The JSON file should include the report_type of "buyer_approximate_unique_users_hourly", as well as the columns (dimensions and metrics) and report_interval that you want to retrieve. You can also filter for specific dimensions, define granularity (year, month, day), and specify the format in which the data should be returned (csv, excel, or html). For a full explanation of fields that can be included in the JSON file, see the Report Service.

$ cat buyer_approximate_unique_users_hourly

{"report":
    {
        "report_type":"buyer_approximate_unique_users_hourly",
        "columns":[
            "hour",
            "buyer_member_id",
            "media_type",
            "supply_type",
            "creative",
            "line_item_id",
            "imps",
            "average_impression_frequency",
            "cross_device_incremental_imps"
        ],
        "report_interval":"last_48_hours",
        "format":"csv"
    }
}

POST the request to the Report Service

POST the JSON request to get back a report ID.
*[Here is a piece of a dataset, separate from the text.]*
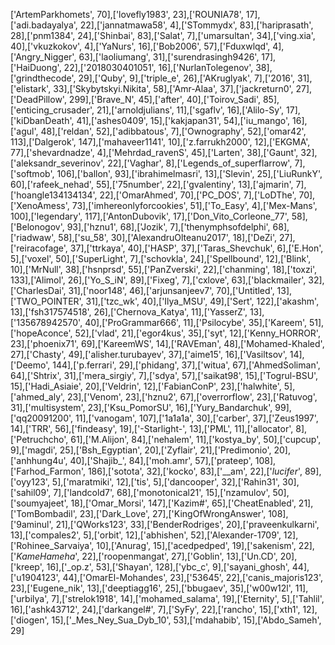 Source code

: ['ArtemParkhomets', 70],['lovefly1983', 23],['ROUNIA78', 17],['adi.badayalya', 22],['jannatmawa58', 4],['STommydx', 83],['hariprasath', 28],['pnm1384', 24],['Shinbai', 83],['Salat', 7],['umarsultan', 34],['ving.xia', 40],['vkuzkokov', 4],['YaNurs',
16],['Bob2006', 57],['Fduxwlqd', 4],['Angry_Nigger', 63],['laoliumang', 31],['surendrasingh9426', 17],['HaiDuong', 22],['2018030401051', 16],['NurlanTolegenov', 38],['grindthecode', 29],['Quby', 9],['triple_e', 26],['AKruglyak', 7],['2016', 31],['elistark', 33],['Skybytskyi.Nikita', 58],['Amr-Alaa', 37],['jackreturn0', 27],['DeadPillow', 299],['Brave_N', 45],['after', 40],['Toirov_Sadi', 85],['enticing_crusader', 21],['arnoldjulians', 11],['sgaflv', 16],['Alilo-Sy', 17],['kiDbanDeath', 41],['ashes0409', 15],['kakjapan31', 54],['iu_mango', 16],['agul', 48],['reldan', 52],['adibbatous', 7],['Ownography', 52],['omar42', 113],['Dalgerok', 147],['mahaveer1141', 10],['z.farrukh2000', 12],['EKGMA', 77],['shevardnadze', 4],['Mehrdad_ravenS', 45],['Larten', 38],['Gaunt', 32],['aleksandr_severinov', 22],['Vaghar', 8],['Legends_of_superflarrow', 7],['softmob', 106],['ballon', 93],['ibrahimelmasri', 13],['Slevin', 25],['LiuRunkY', 60],['rafeek_nehad', 55],['75number', 22],['gvalentiny', 13],['ajmarin', 7],['hoangle134134134', 22],['OmarAhmed', 70],['PC_DOS', 7],['LoDThe', 70],['XenoAmess', 73],['imhereonlyforcookies', 51],['To_Easy', 4],['Mex-Mans', 100],['legendary', 117],['AntonDubovik', 17],['Don_Vito_Corleone_77', 58],['Belonogov', 93],['hznu1', 68],['Jozik', 7],['thenymphsofdelphi', 68],['riadwaw', 58],['su_58', 30],['AlexandruOlteanu2017', 18],['DeZi', 27],['reiracofage', 37],['ttrkaya', 40],['HASP', 37],['Taras_Shevchuk', 6],['E.Hon', 5],['voxel', 50],['SuperLight', 7],['schovkla', 24],['Spellbound', 12],['Blink', 10],['MrNull', 38],['hsnprsd', 55],['PanZverski', 22],['chanming', 18],['toxzi', 133],['Alimol', 26],['Yo_S_iN', 89],['Fixeg', 7],['cxlove', 63],['blackmailer', 32],['CharlesDai', 31],['noor148', 46],['arjunsanjeev7', 70],['Untitled', 13],['TWO_POINTER', 31],['tzc_wk', 40],['Ilya_MSU', 49],['Sert', 122],['akashm', 13],['fsh317574518', 26],['Chernova_Katya', 11],['YasserZ', 13],['135678942570', 40],['ProGrammar666', 11],['Psilocybe', 35],['Kareem', 51],['hopeAconce', 52],['vlad', 21],['egor4kus', 35],['syt', 12],['Kenny_HORROR', 23],['phoenix71', 69],['KareemWS', 14],['RAVEman', 48],['Mohamed-Khaled', 27],['Chasty',
49],['alisher.turubayev', 37],['aime15', 16],['Vasiltsov', 14],['Deemo', 144],['p.ferrari', 29],['phidang', 37],['witua', 67],['AhmedSoliman', 64],['Shtrix', 31],['mera_sirgiy', 7],['sdya', 57],['saikat98', 15],['Togrul-BSU', 15],['Hadi_Asiaie', 20],['Veldrin', 12],['FabianConP', 23],['halwhite', 5],['ahmed_aly', 23],['Venom', 23],['hznu2', 67],['overrorflow', 23],['Ratuvog', 31],['multisystem', 23],['Ksu_PomorSU', 16],['Yury_Bandarchuk', 99],['qq20091200', 11],['vanogam', 107],['1a1a1a', 30],['carber', 37],['Zeus1997', 14],['TRR', 56],['findeasy', 19],['-Starlight-', 13],['PML', 11],['allocator', 8],['Petruchcho', 61],['M.Alijon', 84],['nehalem', 11],['kostya_by', 50],['cupcup', 9],['magdi', 25],['Bsh_Egyptian', 20],['Zyflair', 21],['Predimonio', 20],['anhhung4u', 40],['Shajib_', 84],['moh.amr', 57],['prateep', 108],['Farhod_Farmon', 186],['sotota', 32],['kocko', 83],['__am', 22],['_lucifer_', 89],['oyy123', 5],['maratmiki', 12],['tis', 5],['dancooper', 32],['Rahin31', 30],['sahil09', 7],['landcold7', 68],['monotonical21', 15],['nzamulov', 50],['soumyajeet', 18],['Omar_Morsi', 147],['Kazim#', 65],['CheatEnabled', 21],['TomBombadil', 23],['Dark_Love', 27],['KingOfWrongAnswer', 108],['9aminul', 21],['QWorks123', 33],['BenderRodriges', 20],['praveenkulkarni', 13],['compales2', 5],['orbit', 12],['abhishen', 52],['Alexander-1709', 12],['Rohinee_Sarvaiya', 10],['Anurag', 15],['acedpedped', 19],['sakenism', 22],['_KameHameha_', 22],['roopenmangat', 27],['Goblin', 13],['Un.CD', 20],['kreep', 16],['_op.z', 53],['Shayan', 128],['ybc_c', 9],['sayani_ghosh', 44],['u1904123', 44],['OmarEl-Mohandes', 23],['53645', 22],['canis_majoris123', 23],['Eugene_nik', 13],['deeptiagg16', 25],['bbugaev', 35],['w00w12l', 11],['urbilya', 7],['strelok1918', 14],['mohamed_salama', 19],['Eternity', 5],['Tahlil', 16],['ashk43712', 24],['darkangel#', 7],['SyFy', 22],['rancho', 15],['xth1', 12],['diogen', 15],['_Mes_Ney_Sua_Dyb_10', 53],['mdahabib', 15],['Abdo_Sameh', 29]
$ curl -b cookies -X post -d @buyer_approximate_unique_users_hourly "https://api.appnexus.com/report?advertiser_id=789"

{
   "response":{
      "status":"OK",
      "report_id":"09b6979a6a4c3805bdac8921378d3622"
   }
}

GET the report status from the Report Service

Make a GET call with the report ID to retrieve the status of the report. Continue making this GET call until the execution_status is "ready". Then use the report-download service to save the report data to a file, as described in the next step.

$ curl -b cookies 'https://api.appnexus.com/report?id=09b6979a6a4c3805bdac8921378d3622'

{
   "response":{
      "status":"OK",
      "report":{
         "name":null,
         "created_on":"2016-12-11 19:15:48",
         "json_request": "{\"report\":{\"report_type\":\"buyer_approximate_unique_users_hourly\",
             \"columns\":[\"hour\",\"buyer_member_id\",
             \"media_type\",\"supply_type\",\"creative\",\"line_item_id\",
             \"imps\",\"average_impression_frequency\",\"cross_device_incremental_imps\"],
             \"report_interval\":\"last_48_hours\",\"format\":\"csv\",\"filters\":[{\"advertiser_id\":\"789\"}]}}",
             "url":"report-download?id=b97897a7864dd8f34e7457226c7af592"
      },
      "execution_status":"ready"
   }
}

GET the report data from the Report Download Service

To download the report data to a file, make another GET call with the report ID, but this time to the report-download service. You can find the service and report ID in the url field of the response to your previous GET call. When identifying the file that you want to save to, be sure to use the file extension of the file format that you specified in your initial POST.

Note

If an error occurs during download, the response header will include an HTTP error code and message. Use -i or -v in your call to expose the response header.

curl -b cookies 'https://api.appnexus.com/report-download?id=b97897a7864dd8f34e7457226c7af592' > /tmp/buyer_approximate_unique_users_hourly.csv

Note

There is a limit of 100,000 rows per report when you download them as XLSX and Excel file.